Business giant SAP released a patch today for a major vulnerability that impacts the vast majority of its customers. The bug, codenamed RECON, exposes companies to easy hacks, according to cloud security firm Onapsis, who discovered the vulnerability earlier this year, in May, and reported it to SAP to have it patched.
Onapsis says RECON allows malicious threat actors to create an SAP user account with maximum privileges on SAP applications exposed on the internet, granting attackers full control over the hacked companies' SAP resources.
Bug impacts many major SAP apps
The vulnerability is easy to exploit and resides in a default component included in every SAP application running the SAP NetWeaver Java technology stack -- namely in the LM Configuration Wizard component part of the SAP NetWeaver Application Server (AS).
The component is used in some of SAP's most popular products, including SAP S/4HANA, SAP SCM, SAP CRM, SAP CRM, SAP Enterprise Portal, and SAP Solution Manager (SolMan).
Other SAP applications running the SAP NetWeaver Java technology stack are also impacted.
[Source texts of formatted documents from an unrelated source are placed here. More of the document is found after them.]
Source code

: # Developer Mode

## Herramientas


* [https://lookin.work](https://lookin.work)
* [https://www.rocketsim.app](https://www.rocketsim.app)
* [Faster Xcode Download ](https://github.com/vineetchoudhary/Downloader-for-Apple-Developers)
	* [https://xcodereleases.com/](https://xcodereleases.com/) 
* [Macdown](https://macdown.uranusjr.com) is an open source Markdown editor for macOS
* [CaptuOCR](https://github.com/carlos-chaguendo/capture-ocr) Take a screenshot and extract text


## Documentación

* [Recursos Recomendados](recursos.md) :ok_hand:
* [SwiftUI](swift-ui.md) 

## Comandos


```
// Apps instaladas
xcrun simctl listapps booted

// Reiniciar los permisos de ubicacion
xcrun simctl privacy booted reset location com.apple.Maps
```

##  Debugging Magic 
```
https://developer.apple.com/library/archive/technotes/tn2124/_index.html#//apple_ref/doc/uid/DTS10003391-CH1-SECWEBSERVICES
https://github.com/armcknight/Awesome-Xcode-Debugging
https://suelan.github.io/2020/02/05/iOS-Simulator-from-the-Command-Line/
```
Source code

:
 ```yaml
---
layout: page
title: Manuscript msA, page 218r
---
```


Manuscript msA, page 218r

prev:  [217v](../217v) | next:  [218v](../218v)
Onapsis estimates the number of affected companies at around 40,000 SAP customers; however, not all of them expose the vulnerable application directly on the internet.
Onapsis says a scan they carried out discovered around 2,500 SAP systems directly exposed to the internet that are currently vulnerable to the RECON bug.
A "severity 10" bug
The urgency around applying this patch is warranted. Onapsis said the RECON bug is one of those rare vulnerabilities that received a maximum 10 out of 10 rating on the CVSSv3 vulnerability severity scale.
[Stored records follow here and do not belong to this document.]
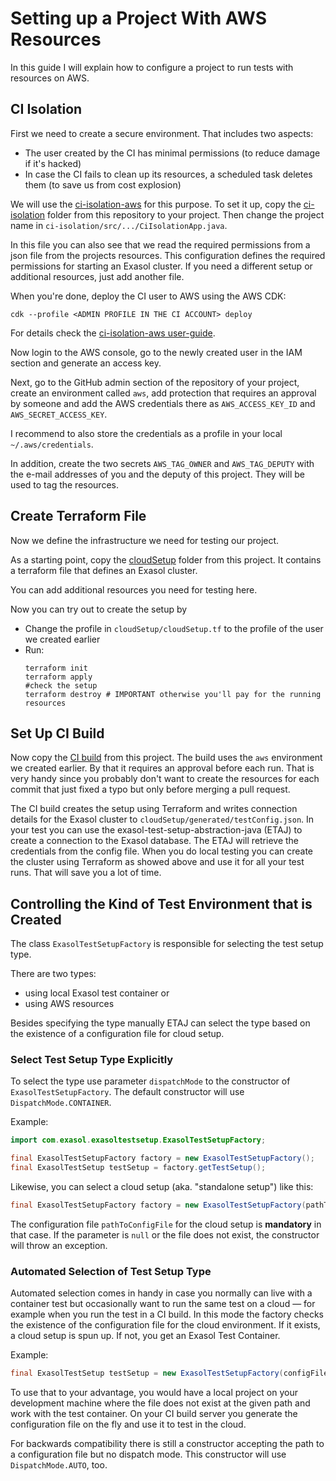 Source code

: # Setting up a Project With AWS Resources

In this guide I will explain how to configure a project to run tests with resources on AWS.

## CI Isolation

First we need to create a secure environment. That includes two aspects:

* The user created by the CI has minimal permissions (to reduce damage if it's hacked)
* In case the CI fails to clean up its resources, a scheduled task deletes them (to save us from cost explosion)

We will use the [ci-isolation-aws](https://github.com/exasol/ci-isolation-aws) for this purpose. To set it up, copy the [ci-isolation](../../ci-isolation) folder from this repository to your project. Then change the project name in `ci-isolation/src/.../CiIsolationApp.java`.

In this file you can also see that we read the required permissions from a json file from the projects resources. This configuration defines the required permissions for starting an Exasol cluster. If you need a different setup or additional resources, just add another file.

When you're done, deploy the CI user to AWS using the AWS CDK:

```shell
cdk --profile <ADMIN PROFILE IN THE CI ACCOUNT> deploy
```

For details check the [ci-isolation-aws user-guide](https://github.com/exasol/ci-isolation-aws).

Now login to the AWS console, go to the newly created user in the IAM section and generate an access key.

Next, go to the GitHub admin section of the repository of your project, create an environment called `aws`, add protection that requires an approval by someone and add the AWS credentials there as `AWS_ACCESS_KEY_ID` and `AWS_SECRET_ACCESS_KEY`.

I recommend to also store the credentials as a profile in your local `~/.aws/credentials`.

In addition, create the two secrets `AWS_TAG_OWNER` and `AWS_TAG_DEPUTY` with the e-mail addresses of you and the deputy of this project. They will be used to tag the resources.

## Create Terraform File

Now we define the infrastructure we need for testing our project.

As a starting point, copy the [cloudSetup](../../cloudSetup) folder from this project. It contains a terraform file that defines an Exasol cluster.

You can add additional resources you need for testing here.

Now you can try out to create the setup by

* Change the profile in `cloudSetup/cloudSetup.tf` to the profile of the user we created earlier
* Run:
    ```shell
    terraform init
    terraform apply
    #check the setup
    terraform destroy # IMPORTANT otherwise you'll pay for the running resources
    ```

## Set Up CI Build

Now copy the [CI build](../../.github/workflows/ci-build.yml) from this project. The build uses the `aws` environment we created earlier. By that it requires an approval before each run. That is very handy since you probably don't want to create the resources for each commit that just fixed a typo but only before merging a pull request.

The CI build creates the setup using Terraform and writes connection details for the Exasol cluster to `cloudSetup/generated/testConfig.json`. In your test you can use the exasol-test-setup-abstraction-java (ETAJ) to create a connection to the Exasol database. The ETAJ will retrieve the credentials from the config file. When you do local testing you can create the cluster using Terraform as showed above and use it for all your test runs. That will save you a lot of time.

## Controlling the Kind of Test Environment that is Created

The class `ExasolTestSetupFactory` is responsible for selecting the test setup type.

There are two types:
* using local Exasol test container or
* using AWS resources

Besides specifying the type manually ETAJ can select the type based on the existence of a configuration file for cloud setup.

### Select Test Setup Type Explicitly

To select the type use parameter `dispatchMode` to the constructor of `ExasolTestSetupFactory`. The default constructor will use `DispatchMode.CONTAINER`.

Example:

```java
import com.exasol.exasoltestsetup.ExasolTestSetupFactory;

final ExasolTestSetupFactory factory = new ExasolTestSetupFactory();
final ExasolTestSetup testSetup = factory.getTestSetup();
```

Likewise, you can select a cloud setup (aka. "standalone setup") like this:

```java
final ExasolTestSetupFactory factory = new ExasolTestSetupFactory(pathToConfigFile, DispatchMode.STANDALONE)
```

The configuration file `pathToConfigFile` for the cloud setup is **mandatory** in that case. If the parameter is `null` or the file does not exist, the constructor will throw an exception.

### Automated Selection of Test Setup Type

Automated selection comes in handy in case you normally can live with a container test but occasionally want to run the same test on a cloud &mdash; for example when you run the test in a CI build. In this mode the factory checks the existence of the configuration file for the cloud environment. If it exists, a cloud setup is spun up. If not, you get an Exasol Test Container.

Example:

```java
final ExasolTestSetup testSetup = new ExasolTestSetupFactory(configFile, DispatchMode.AUTO).getTestSetup();
```

To use that to your advantage, you would have a local project on your development machine where the file does not exist at the given path and work with the test container. On your CI build server you generate the configuration file on the fly and use it to test in the cloud.

For backwards compatibility there is still a constructor accepting the path to a configuration file but no dispatch mode. This constructor will use `DispatchMode.AUTO`, too.
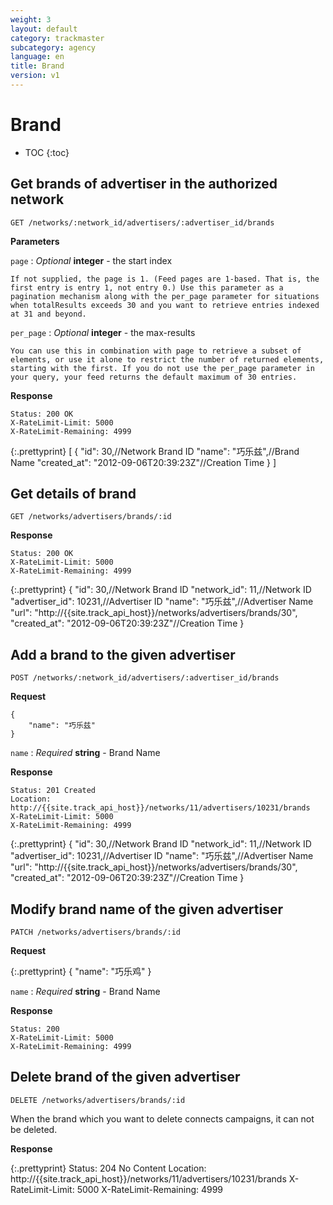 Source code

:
 ```yaml
---
weight: 3
layout: default
category: trackmaster
subcategory: agency
language: en
title: Brand
version: v1
---
```


# Brand #

* TOC
{:toc}


## Get brands of advertiser in the authorized network

    GET /networks/:network_id/advertisers/:advertiser_id/brands

**Parameters**

`page`
: _Optional_ **integer** - the start index

	If not supplied, the page is 1. (Feed pages are 1-based. That is, the first entry is entry 1, not entry 0.) Use this parameter as a pagination mechanism along with the per_page parameter for situations when totalResults exceeds 30 and you want to retrieve entries indexed at 31 and beyond.

`per_page`
: _Optional_ **integer** - the max-results

	You can use this in combination with page to retrieve a subset of elements, or use it alone to restrict the number of returned elements, starting with the first. If you do not use the per_page parameter in your query, your feed returns the default maximum of 30 entries.

**Response**

    Status: 200 OK
    X-RateLimit-Limit: 5000
    X-RateLimit-Remaining: 4999


{:.prettyprint}
    [
      {
        "id": 30,//Network Brand ID
        "name": "巧乐兹",//Brand Name
        "created_at": "2012-09-06T20:39:23Z"//Creation Time
      }
    ]


## Get details of brand

    GET /networks/advertisers/brands/:id

**Response**

    Status: 200 OK
    X-RateLimit-Limit: 5000
    X-RateLimit-Remaining: 4999

{:.prettyprint}
    {
        "id": 30,//Network Brand ID
        "network_id": 11,//Network ID
        "advertiser_id": 10231,//Advertiser ID
        "name": "巧乐兹",//Advertiser Name
        "url": "http://{{site.track_api_host}}/networks/advertisers/brands/30",
        "created_at": "2012-09-06T20:39:23Z"//Creation Time
    }


## Add a brand to the given advertiser 

    POST /networks/:network_id/advertisers/:advertiser_id/brands

**Request**

    {
        "name": "巧乐兹"
    }

`name`
: _Required_ **string** - Brand Name

**Response**

    Status: 201 Created 
    Location: http://{{site.track_api_host}}/networks/11/advertisers/10231/brands
    X-RateLimit-Limit: 5000
    X-RateLimit-Remaining: 4999

{:.prettyprint}
    {
        "id": 30,//Network Brand ID
        "network_id": 11,//Network ID
        "advertiser_id": 10231,//Advertiser ID
        "name": "巧乐兹",//Advertiser Name
        "url": "http://{{site.track_api_host}}/networks/advertisers/brands/30",
        "created_at": "2012-09-06T20:39:23Z"//Creation Time
    }


## Modify brand name of the given advertiser 

    PATCH /networks/advertisers/brands/:id

**Request**

{:.prettyprint}
    {
        "name": "巧乐鸡"
    }

`name`
: _Required_ **string** - Brand Name


**Response**

    Status: 200
    X-RateLimit-Limit: 5000
    X-RateLimit-Remaining: 4999


## Delete brand of the given advertiser

    DELETE /networks/advertisers/brands/:id

When the brand which you want to delete connects campaigns, it can not be deleted. 

**Response**

{:.prettyprint}
    Status: 204 No Content 
    Location: http://{{site.track_api_host}}/networks/11/advertisers/10231/brands
    X-RateLimit-Limit: 5000
    X-RateLimit-Remaining: 4999
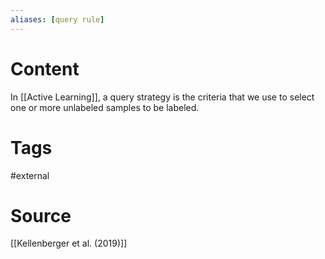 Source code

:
 ```yaml
---
aliases: [query rule]
---
```

# Content
In [[Active Learning]], a query strategy is the criteria that we use to select one or more unlabeled samples to be labeled.

# Tags
#external 

# Source
[[Kellenberger et al. (2019)]]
The 10 score means the bug is easy to exploit, as it doesn't involve technical knowledge; can be automated for remote attacks over the internet; and doesn't require the attacker have an account on an SAP app already or valid credentials.
Coincidentally, this is the third major CVSS 10/10 bug disclosed in the last few weeks. Similar critical bugs were also disclosed in PAN-OS (the operating system for Palo Alto Networks firewalls and VPN devices) and in F5's BIG-IP traffic shaping server (one of the most popular networking devices today).
Furthermore, it's also been a rough patch for the enterprise sector, with similarly bad vulnerabilities disclosed in Oracle, Citrix, and Juniper devices; all bugs with high severity ratings, and being easy to exploit.
Many of these vulnerabilities have already come under fire and are being exploited by hackers, such as the PAN-OS, F5, and Citrix bugs.
Administrators of SAP systems are advised to apply SAP's patches as soon as possible, as Onapsis warned that the bug could let hackers take full control of a company's SAP applications and then steal proprietary technology and user data from internal systems.